Reputation: 15091
If a variable is a boolean
or a char
(in C/C++) or a byte
(in some language like Java - no wait Java's on a VM) and the CPU uses words larger than 1 byte, isn't space wasted? I heard when the variable is stored in memory it can be stored more compact for example 1 byte even though a word is 4 bytes. Can someone explain how this happens? It seems backwards because registers are more at a premium than RAM.
Upvotes: 3
Views: 1035
Reputation: 71586
For each instruction set there are these kinds of definitions. A byte for example is 8 bits or 9 bits or some other size. A word is defined by that architecture to mean something.
8086/8088 defined a byte as 8 bits and a word as 16 bits. You had 16 bit registers, but you could also use them as 8 bit half registers ax is a 16 bit register ah is the upper half of ax and al is the lower half. Not typical but how they did it. Later 80x86 EAX becomes a 32 bit register of which ax is the lower half and so on. Since a word was defined as 16 bits EAX is defined as a double word or dword. Later 64 bit registers came along...64 bits in this architecture being called a quad word.
ARM defines a byte as 8 bits, a halfword as 16 bits, and a word as 32 bits. Others do this as well.
That is at the hardware level. Then you get into programming languages and they are free to change the definitions as well as programmers who might want to take advantage of typedefs or whatever in the language to create or change other definitions and are free to make those any size they want. The language sizes dont have to match the hardware, sometimes it is a good idea to do that but they dont have to, it is up to whomever implements that compiler and/or the backend for a particular target.
About waste...
The x86 architecture uses variable word length instructions.

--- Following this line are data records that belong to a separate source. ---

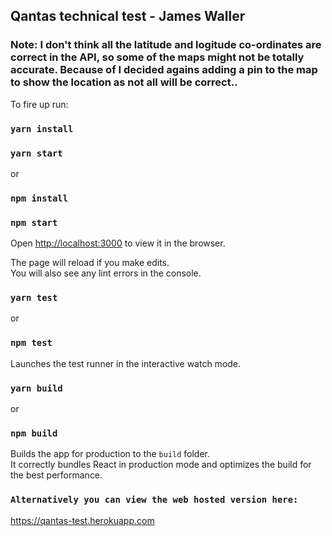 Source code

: <h2>Qantas technical test - James Waller</h2>

<h3>Note: I don't think all the latitude and logitude co-ordinates are correct in the API, so some of the maps might not be totally accurate. Because of I decided agains adding a pin to the map to show the location as not all will be correct..</h3>

To fire up run:

### `yarn install`
### `yarn start`

or

### `npm install`
### `npm start`

Open [http://localhost:3000](http://localhost:3000) to view it in the browser.

The page will reload if you make edits.<br />
You will also see any lint errors in the console.

### `yarn test`

or 

### `npm test`

Launches the test runner in the interactive watch mode.<br />

### `yarn build`

or 

### `npm build`

Builds the app for production to the `build` folder.<br />
It correctly bundles React in production mode and optimizes the build for the best performance.

### `Alternatively you can view the web hosted version here:` 
<a href="https://qantas-test.herokuapp.com">https://qantas-test.herokuapp.com</a>
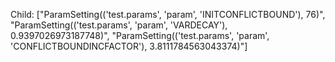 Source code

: Child: ["ParamSetting(('test.params', 'param', 'INITCONFLICTBOUND'), 76)", "ParamSetting(('test.params', 'param', 'VARDECAY'), 0.9397026973187748)", "ParamSetting(('test.params', 'param', 'CONFLICTBOUNDINCFACTOR'), 3.8111784563043374)"] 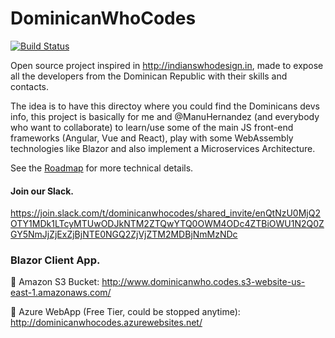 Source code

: # DominicanWhoCodes
[![Build Status](https://dev.azure.com/angelrenegarcia13/DominicanWhoCodes/_apis/build/status/AngelGarcia13.DominicanWhoCodes?branchName=master)](https://dev.azure.com/angelrenegarcia13/DominicanWhoCodes/_build/latest?definitionId=4&branchName=master)

Open source project inspired in http://indianswhodesign.in, made to expose all the developers from the Dominican Republic with their skills and contacts. 

The idea is to have this directoy where you could find the Dominicans devs info, this project is basically for me and @ManuHernandez (and everybody who want to collaborate) to learn/use some of the main JS front-end frameworks (Angular, Vue and React), play with some WebAssembly technologies like Blazor and also implement a Microservices Architecture.

See the [Roadmap](Roadmap.md) for more technical details.
#### Join our Slack.

https://join.slack.com/t/dominicanwhocodes/shared_invite/enQtNzU0MjQ2OTY1MDk1LTcyMTUwODJkNTM2ZTQwYTQ0OWM4ODc4ZTBiOWU1N2Q0ZGY5NmJjZjExZjBjNTE0NGQ2ZjVjZTM2MDBjNmMzNDc

### Blazor Client App.

🚀 Amazon S3 Bucket: http://www.dominicanwho.codes.s3-website-us-east-1.amazonaws.com/

🚀 Azure WebApp (Free Tier, could be stopped anytime): http://dominicanwhocodes.azurewebsites.net/
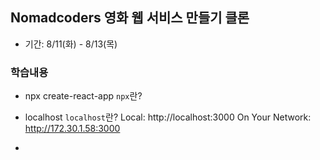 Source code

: ## Nomadcoders 영화 웹 서비스 만들기 클론

- 기간: 8/11(화) - 8/13(목)

### 학습내용

- npx create-react-app
  `npx`란?

- localhost
  `localhost`란?
  Local: http://localhost:3000
  On Your Network: http://172.30.1.58:3000

- 
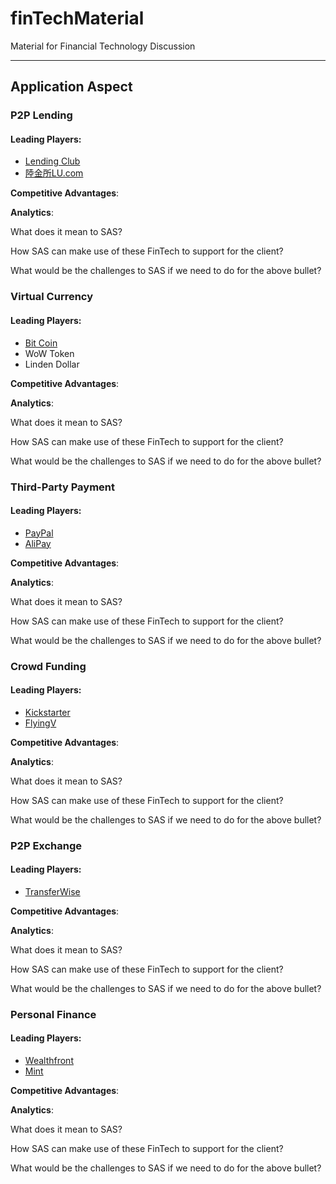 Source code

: # finTechMaterial
Material for Financial Technology Discussion

---

## Application Aspect

### P2P Lending

#### Leading Players:
* [Lending Club](https://www.lendingclub.com/)
* [陸金所LU.com](https://www.lu.com)

**Competitive Advantages**:

**Analytics**:

What does it mean to SAS?

How SAS can make use of these FinTech to support for the client?

What would be the challenges to SAS if we need to do for the above bullet?

### Virtual Currency

#### Leading Players:
* [Bit Coin](https://bitcoin.org)
* WoW Token
* Linden Dollar

**Competitive Advantages**:

**Analytics**:

What does it mean to SAS?

How SAS can make use of these FinTech to support for the client?

What would be the challenges to SAS if we need to do for the above bullet?

### Third-Party Payment

#### Leading Players:
* [PayPal](https://www.paypal.com)
* [AliPay](https://www.alipay.com)

**Competitive Advantages**:

**Analytics**:

What does it mean to SAS?

How SAS can make use of these FinTech to support for the client?

What would be the challenges to SAS if we need to do for the above bullet?

### Crowd Funding

#### Leading Players:
* [Kickstarter](https://www.kickstarter.com)
* [FlyingV](https://www.flyingv.cc)

**Competitive Advantages**:

**Analytics**:

What does it mean to SAS?

How SAS can make use of these FinTech to support for the client?

What would be the challenges to SAS if we need to do for the above bullet?

### P2P Exchange

#### Leading Players:
* [TransferWise](https://transferwise.com)

**Competitive Advantages**:

**Analytics**:

What does it mean to SAS?

How SAS can make use of these FinTech to support for the client?

What would be the challenges to SAS if we need to do for the above bullet?

### Personal Finance

#### Leading Players:
* [Wealthfront](https://www.wealthfront.com)
* [Mint](https://www.mint.com)

**Competitive Advantages**:

**Analytics**:

What does it mean to SAS?

How SAS can make use of these FinTech to support for the client?

What would be the challenges to SAS if we need to do for the above bullet? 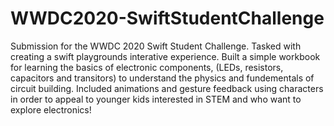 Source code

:# WWDC2020-SwiftStudentChallenge
 Submission for the WWDC 2020 Swift Student Challenge. Tasked with creating a swift playgrounds interative experience. Built a simple workbook for learning the basics of electronic components, (LEDs, resistors, capacitors and transitors) to understand the physics and fundementals of circuit building. Included animations and gesture feedback using characters in order to appeal to younger kids interested in STEM and who want to explore electronics!
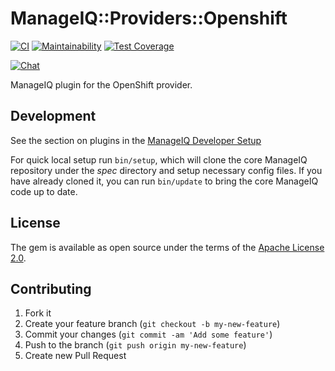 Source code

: # ManageIQ::Providers::Openshift

[![CI](https://github.com/ManageIQ/manageiq-providers-openshift/actions/workflows/ci.yaml/badge.svg?branch=spassky)](https://github.com/ManageIQ/manageiq-providers-openshift/actions/workflows/ci.yaml)
[![Maintainability](https://api.codeclimate.com/v1/badges/6ec4be4bc1d54502b47b/maintainability)](https://codeclimate.com/github/ManageIQ/manageiq-providers-openshift/maintainability)
[![Test Coverage](https://api.codeclimate.com/v1/badges/6ec4be4bc1d54502b47b/test_coverage)](https://codeclimate.com/github/ManageIQ/manageiq-providers-openshift/test_coverage)

[![Chat](https://badges.gitter.im/Join%20Chat.svg)](https://gitter.im/ManageIQ/manageiq-providers-openshift?utm_source=badge&utm_medium=badge&utm_campaign=pr-badge&utm_content=badge)

ManageIQ plugin for the OpenShift provider.

## Development

See the section on plugins in the [ManageIQ Developer Setup](http://manageiq.org/docs/guides/developer_setup/plugins)

For quick local setup run `bin/setup`, which will clone the core ManageIQ repository under the *spec* directory and setup necessary config files. If you have already cloned it, you can run `bin/update` to bring the core ManageIQ code up to date.

## License

The gem is available as open source under the terms of the [Apache License 2.0](http://www.apache.org/licenses/LICENSE-2.0).

## Contributing

1. Fork it
2. Create your feature branch (`git checkout -b my-new-feature`)
3. Commit your changes (`git commit -am 'Add some feature'`)
4. Push to the branch (`git push origin my-new-feature`)
5. Create new Pull Request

Which means there are some 8 bit instructions, some 16 bit instructions, 24 bit, 32, bit and so on. You might want to move from one register to another, an that instruction might only take one byte, but if you wanted to move a 16 bit value into a register, that might take one byte to say I want to move an immediate into a register, then two more bytes to define the immediate, three bytes total for that instruction. The instruction set was invented when memory was 8 bits wide and for an 8 bit wide memory system this makes sense. Now that we use 32 and 64 bit wide memory systems, this is extremely painful. Nevertheless the instruction set has 8 bit registers, ah,al,bh,bl, etc and can do 8 bit operations on 8 bit registers. So it might make sense to make a bool or other such things a byte in size to save on some space. You are already chopping up your memory in to variable sizes anyway with no alignment, might as well.
ARM, thinking traditional ARM (not thumb/thumb2), instructions are always 32 bits wide, no more no less. there are more registers than x86 bit they are not divided into half registers or byte sized registers. you dont have 8 bit operations like compare, etc. Everything is 32 bit because it is done register to register (there are some small immediates, yes). If you had a variable in your high level language that was never going to be less than -5 or greater than say +20, you might want to use a signed byte in your high level language to save on some space. You will find that at times you have to use extra instructions to sign extend or mask the data to simulate an 8 bit operation using 32 bit registers. saving 3 bytes cost you 4 or 8 or more. an 32 bit int would have been cheaper than a signed byte.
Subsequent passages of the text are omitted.